Lidia Tilotta è una giornalista impegnata. Si batte per costruire una Sicilia migliore senza barriere e per i diritti degli ultimi e dei migranti, sempre alla ricerca della verità. L’ho conosciuta nella sede Rai di viale Strasburgo me l’ha presentata Silvana Polizzi che su di lei scrive:
”Non sono molto obiettiva, perché siamo amiche. Un nostro caporedattore, il compianto Giancarlo Licata, ci definì “le commari”. E da allora siamo rimaste “commari”. Quando Lidia mi chiama al telefono non mi dice “ciao”, mi dice: commaaare!. Ci unisce un certo modo di vedere il lavoro, i valori, la vita. Per il resto siamo molto diverse. Lei è la mia amica geniale. Io riflessiva e spesso incerta, lei immediata, istintiva, passionale, determinata. Non conosce ostacoli. Stalkerizzò Bartolo, per ammissione di entrambi, per convincerlo a scrivere insieme “Lacrime di sale”. Aveva ragione, la tragedia dei migranti vista attraverso il racconto del medico di Lampedusa fece il giro del mondo. Adesso va per l’Italia con un’altra incredibile storia, Karibu, e c’è in tutto questo un forte impegno etico e sociale.

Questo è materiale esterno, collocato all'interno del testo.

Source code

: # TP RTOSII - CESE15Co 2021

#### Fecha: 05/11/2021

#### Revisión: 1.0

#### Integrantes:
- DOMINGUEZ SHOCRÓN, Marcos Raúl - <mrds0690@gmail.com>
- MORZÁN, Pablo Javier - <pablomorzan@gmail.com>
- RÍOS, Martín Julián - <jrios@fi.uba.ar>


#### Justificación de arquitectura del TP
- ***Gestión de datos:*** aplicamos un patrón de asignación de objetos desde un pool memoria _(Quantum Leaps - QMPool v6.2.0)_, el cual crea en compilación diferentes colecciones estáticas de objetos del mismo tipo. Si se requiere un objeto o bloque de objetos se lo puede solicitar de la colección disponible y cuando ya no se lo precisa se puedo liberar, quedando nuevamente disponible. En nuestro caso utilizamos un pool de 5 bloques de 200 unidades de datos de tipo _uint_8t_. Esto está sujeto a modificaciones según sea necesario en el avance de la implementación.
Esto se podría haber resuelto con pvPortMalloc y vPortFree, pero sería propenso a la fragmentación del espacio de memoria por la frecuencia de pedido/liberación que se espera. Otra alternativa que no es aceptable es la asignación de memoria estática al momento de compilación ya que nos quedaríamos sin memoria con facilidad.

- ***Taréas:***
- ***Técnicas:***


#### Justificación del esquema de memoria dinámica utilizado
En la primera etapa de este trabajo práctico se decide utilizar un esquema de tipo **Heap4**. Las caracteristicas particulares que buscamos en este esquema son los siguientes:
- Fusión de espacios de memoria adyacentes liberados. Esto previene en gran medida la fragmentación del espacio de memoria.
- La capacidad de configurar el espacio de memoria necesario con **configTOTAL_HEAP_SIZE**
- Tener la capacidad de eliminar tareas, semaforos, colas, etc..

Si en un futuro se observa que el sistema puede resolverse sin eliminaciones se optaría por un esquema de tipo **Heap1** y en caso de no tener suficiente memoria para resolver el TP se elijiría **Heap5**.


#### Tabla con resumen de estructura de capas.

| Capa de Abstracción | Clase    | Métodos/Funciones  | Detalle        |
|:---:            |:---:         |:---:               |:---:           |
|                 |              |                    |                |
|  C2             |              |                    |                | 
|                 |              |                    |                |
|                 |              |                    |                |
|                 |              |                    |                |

Nelle cose che fa, come si usa dire, “ci mette la faccia”.
Ma andiamo a conoscerla da vicino.
-Quando nasce la tua passione per il giornalismo?
“Ero piccola. Molto piccola. Il ricordo più bello l’ha fatto riemergere una grande amica, collega universitaria di mia sorella, più grande di me di 15 anni e diventata dirigente scolastica. Nel corso di un convegno in cui eravamo insieme ha raccontato che all’età di 7 anni, durante una conversazione a casa sua, dissi chiaramente di voler fare la giornalista o meglio, di voler fare la giornalista alla Rai. Diciamo che avevo le idee molto chiare anche se la vita poi mi ha posto davanti a diverse scelte e possibilità ma alla fine ha sempre vinto quella”.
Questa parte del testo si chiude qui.